A given screening program may have several screening tests available, each with varying degrees of sensitivity and specificity. Considering the consequences of the sensitivity and specificity of a given test on the probability of false positive and false negative results, the final decision on which screening test(s) to use must be made with due contemplation of issues that could arise from false positive and false negative results. Issues with false positive results include: 1) burden on the healthcare system for more costly confirmatory tests; 2) undue anxiety from being informed of a positive screening result while awaiting the confirmatory test results; 3) undue stigma on those screened positive if the screened disease is socially sensitive or stigmatized (Gordis, 2014). Issues with false negative results include: 1) potential missed opportunities for early treatment (particularly important for fatal diseases that are curable only in their early stages); and 2) missed opportunities for controlling the spread of disease if the screened disease is a communicable disease that is highly contagious.
12.4 Screening Test with Continuous Results
Screening tests include continuous measurements for which there are no “positive” or “negative” results at first (Gordis, 2014), such as the use of the two-item Patient Health Questionnaire (PHQ-2) to screen for major depressive disorder. Thus, we must make decisions on the score above or below which a person would be classified as having a “positive” screening result; otherwise, they will be classified as having a “negative” result. This specific score for categorization is known as the “cut-off level”.

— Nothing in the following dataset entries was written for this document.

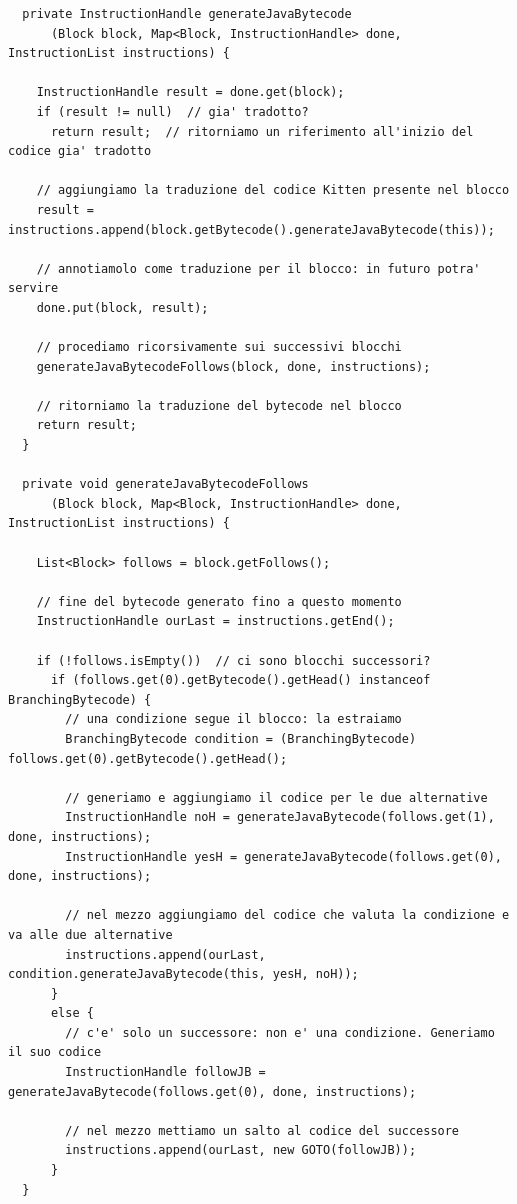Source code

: {\scriptsize
\begin{verbatim}
  private InstructionHandle generateJavaBytecode
      (Block block, Map<Block, InstructionHandle> done, InstructionList instructions) {
 
    InstructionHandle result = done.get(block);
    if (result != null)  // gia' tradotto?
      return result;  // ritorniamo un riferimento all'inizio del codice gia' tradotto

    // aggiungiamo la traduzione del codice Kitten presente nel blocco
    result = instructions.append(block.getBytecode().generateJavaBytecode(this));

    // annotiamolo come traduzione per il blocco: in futuro potra' servire
    done.put(block, result);

    // procediamo ricorsivamente sui successivi blocchi
    generateJavaBytecodeFollows(block, done, instructions);

    // ritorniamo la traduzione del bytecode nel blocco
    return result;
  }

  private void generateJavaBytecodeFollows
      (Block block, Map<Block, InstructionHandle> done, InstructionList instructions) {

    List<Block> follows = block.getFollows();

    // fine del bytecode generato fino a questo momento
    InstructionHandle ourLast = instructions.getEnd();

    if (!follows.isEmpty())  // ci sono blocchi successori?
      if (follows.get(0).getBytecode().getHead() instanceof BranchingBytecode) {
        // una condizione segue il blocco: la estraiamo
        BranchingBytecode condition = (BranchingBytecode) follows.get(0).getBytecode().getHead();

        // generiamo e aggiungiamo il codice per le due alternative
        InstructionHandle noH = generateJavaBytecode(follows.get(1), done, instructions);
        InstructionHandle yesH = generateJavaBytecode(follows.get(0), done, instructions);

        // nel mezzo aggiungiamo del codice che valuta la condizione e va alle due alternative
        instructions.append(ourLast, condition.generateJavaBytecode(this, yesH, noH));
      }
      else {
        // c'e' solo un successore: non e' una condizione. Generiamo il suo codice
        InstructionHandle followJB = generateJavaBytecode(follows.get(0), done, instructions);

        // nel mezzo mettiamo un salto al codice del successore
        instructions.append(ourLast, new GOTO(followJB));
      }
  }
\end{verbatim}}

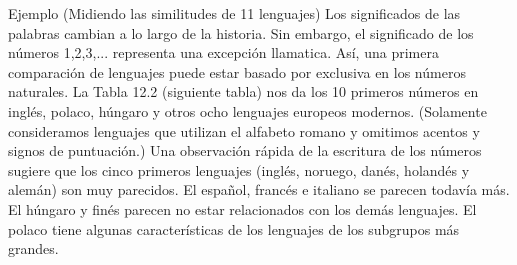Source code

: \documentclass[a4paper, 20pt]{article}
\begin{document}
Ejemplo (Midiendo las similitudes de 11 lenguajes) Los significados de las palabras cambian a lo largo de la historia. Sin embargo, el significado de los números 1,2,3,... representa una excepción llamatica. Así, una primera comparación de lenguajes puede estar basado por exclusiva en los números naturales. La Tabla 12.2 (siguiente tabla) nos da los 10 primeros números en inglés, polaco, húngaro y otros ocho lenguajes europeos modernos. (Solamente consideramos lenguajes que utilizan el alfabeto romano y omitimos acentos y signos de puntuación.) Una observación rápida de la escritura de los números sugiere que los cinco primeros lenguajes (inglés, noruego, danés, holandés y alemán) son muy parecidos. El español, francés e italiano se parecen todavía más. El húngaro y finés parecen no estar relacionados con los demás lenguajes. El polaco tiene algunas características de los lenguajes de los subgrupos más grandes.
\end{document}
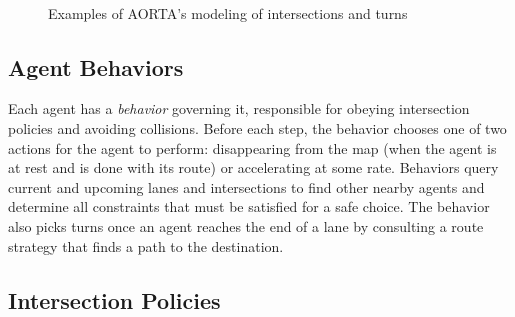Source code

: \documentclass[letterpaper, 10 pt, conference]{ieeeconf}  %
\begin{document}
\begin{figure}[h]
  \centering
  ~ %
  \caption{Examples of AORTA's modeling of intersections and turns}
  \vspace{-15pt}
\end{figure}

\subsection{Agent Behaviors}

Each agent has a \emph{behavior} governing it, responsible for obeying
intersection policies and avoiding collisions. Before each step, the behavior
chooses one of two actions for the agent to perform: disappearing from the map
(when the agent is at rest and is done with its route) or accelerating at some
rate. Behaviors query current and upcoming lanes and intersections to find
other nearby agents and determine all constraints that must be satisfied for a
safe choice. The behavior also picks turns once an agent reaches the end of a
lane by consulting a route strategy that finds a path to the destination.

\subsection{Intersection Policies}
\label{sec:policies}
\end{document}
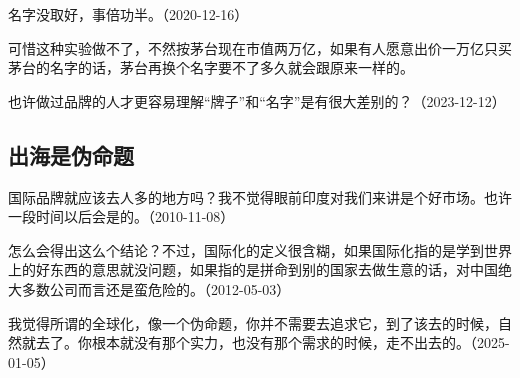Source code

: 名字没取好，事倍功半。（2020-12-16）


可惜这种实验做不了，不然按茅台现在市值两万亿，如果有人愿意出价一万亿只买茅台的名字的话，茅台再换个名字要不了多久就会跟原来一样的。

也许做过品牌的人才更容易理解“牌子”和“名字”是有很大差别的？（2023-12-12）

\subsection{出海是伪命题}


国际品牌就应该去人多的地方吗？我不觉得眼前印度对我们来讲是个好市场。也许一段时间以后会是的。（2010-11-08）


怎么会得出这么个结论？不过，国际化的定义很含糊，如果国际化指的是学到世界上的好东西的意思就没问题，如果指的是拼命到别的国家去做生意的话，对中国绝大多数公司而言还是蛮危险的。（2012-05-03）

我觉得所谓的全球化，像一个伪命题，你并不需要去追求它，到了该去的时候，自然就去了。你根本就没有那个实力，也没有那个需求的时候，走不出去的。（2025-01-05）
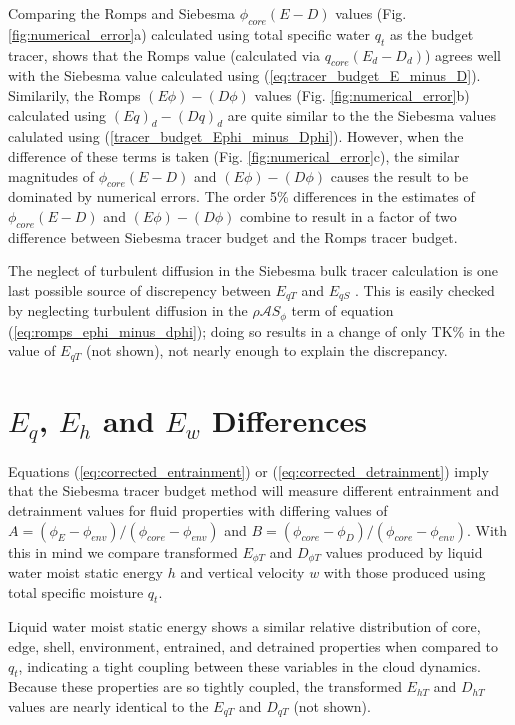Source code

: \documentclass[12pt]{article}
\begin{document}
Comparing the Romps and Siebesma $\phi_{core}(E - D)$ values
(Fig. \ref{fig:numerical_error}a) calculated using total specific water
$q_t$ as the budget tracer, shows that the Romps value (calculated via 
$q_{core}(E_d - D_d)$) agrees well with the Siebesma value calculated 
using (\ref{eq:tracer_budget_E_minus_D}).  Similarily, the Romps 
$(E\phi) - (D\phi)$ values (Fig. \ref{fig:numerical_error}b) calculated 
using $(Eq)_d - (Dq)_d$ are quite similar to the the Siebesma values 
calulated using (\ref{tracer_budget_Ephi_minus_Dphi}).  However, when 
the difference of these terms is taken 
(Fig. \ref{fig:numerical_error}c), the similar magnitudes of 
$\phi_{core}(E - D)$ and $(E\phi) - (D\phi)$ causes the result to 
be dominated by numerical errors.  The order 5\% differences in the 
estimates of $\phi_{core}(E - D)$ and  $(E\phi) - (D\phi)$ combine to 
result in a factor of two difference between Siebesma tracer budget and 
the Romps tracer budget.

The neglect of turbulent diffusion in the Siebesma bulk tracer 
calculation is one last possible source of discrepency between $E_{q T}$ 
and $E_{q S}$ .  This is easily checked by neglecting turbulent diffusion
in the $\rho \mathcal{A}S_\phi$ term of equation 
(\ref{eq:romps_ephi_minus_dphi}); doing so results in a change of 
only TK\% in the value of $E_{q T}$ (not shown), not nearly enough 
to explain the discrepancy.


\section{$E_q$, $E_h$ and $E_w$ Differences}

Equations (\ref{eq:corrected_entrainment}) or (\ref{eq:corrected_detrainment}) 
imply that the Siebesma tracer budget method will measure different entrainment
and detrainment values for fluid properties with differing values of 
$A = (\phi_E - \phi_{env})/(\phi_{core} - \phi_{env})$ and
$B = (\phi_{core} - \phi_D)/(\phi_{core} - \phi_{env})$.  With this in mind we 
compare transformed $E_{\phi T}$ and $D_{\phi T}$ values produced by liquid 
water moist static energy $h$ and vertical velocity $w$ with those produced 
using total specific moisture $q_t$.

Liquid water moist static energy shows a similar relative distribution of 
core, edge, shell, environment, entrained, and detrained properties when 
compared to $q_t$, indicating a tight coupling between these variables in 
the cloud dynamics.  Because these properties are so tightly coupled, the
transformed $E_{hT}$ and $D_{hT}$ values are nearly identical to the $E_{qT}$ 
and $D_{qT}$ (not shown).
\end{document}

Figure 12.4.1a shows data on the PHQ-2 depression among samples of a community-based population of adults in Thailand with and without clinical depression. For those interested, the hypothetical distributions came from actual screening scores reported by the general population of adults in Thailand in 2021 (Wichaidit et al., 2022) combined with the reported sensitivity and specificity of the PHQ-2 at specific score points (Kroenke et al., 2003). The data set for the analyses can also be found in the Supplementary Section. We can see that there was an overlap in the PHQ-2 scores among those with and without clinical depression. However, those with clinical depression generally had higher PHQ-2 scores than those who did not. Thus, using a relatively low cut-off score on the PHQ-2 would allow us to identify most or all of those with depression (high sensitivity, i.e., few to no false negatives) (Figure 12.4.1b). However, we would have many participants who screened positive but who did not actually have depression (low specificity, i.e., a large number and proportion of false positives). Had we used a relatively high cut-off score, the inverse would have occurred where sensitivity was low (i.e., a large number and proportion of false negatives) but specificity was high (i.e., few to no false positives) (Figure 12.4.1c).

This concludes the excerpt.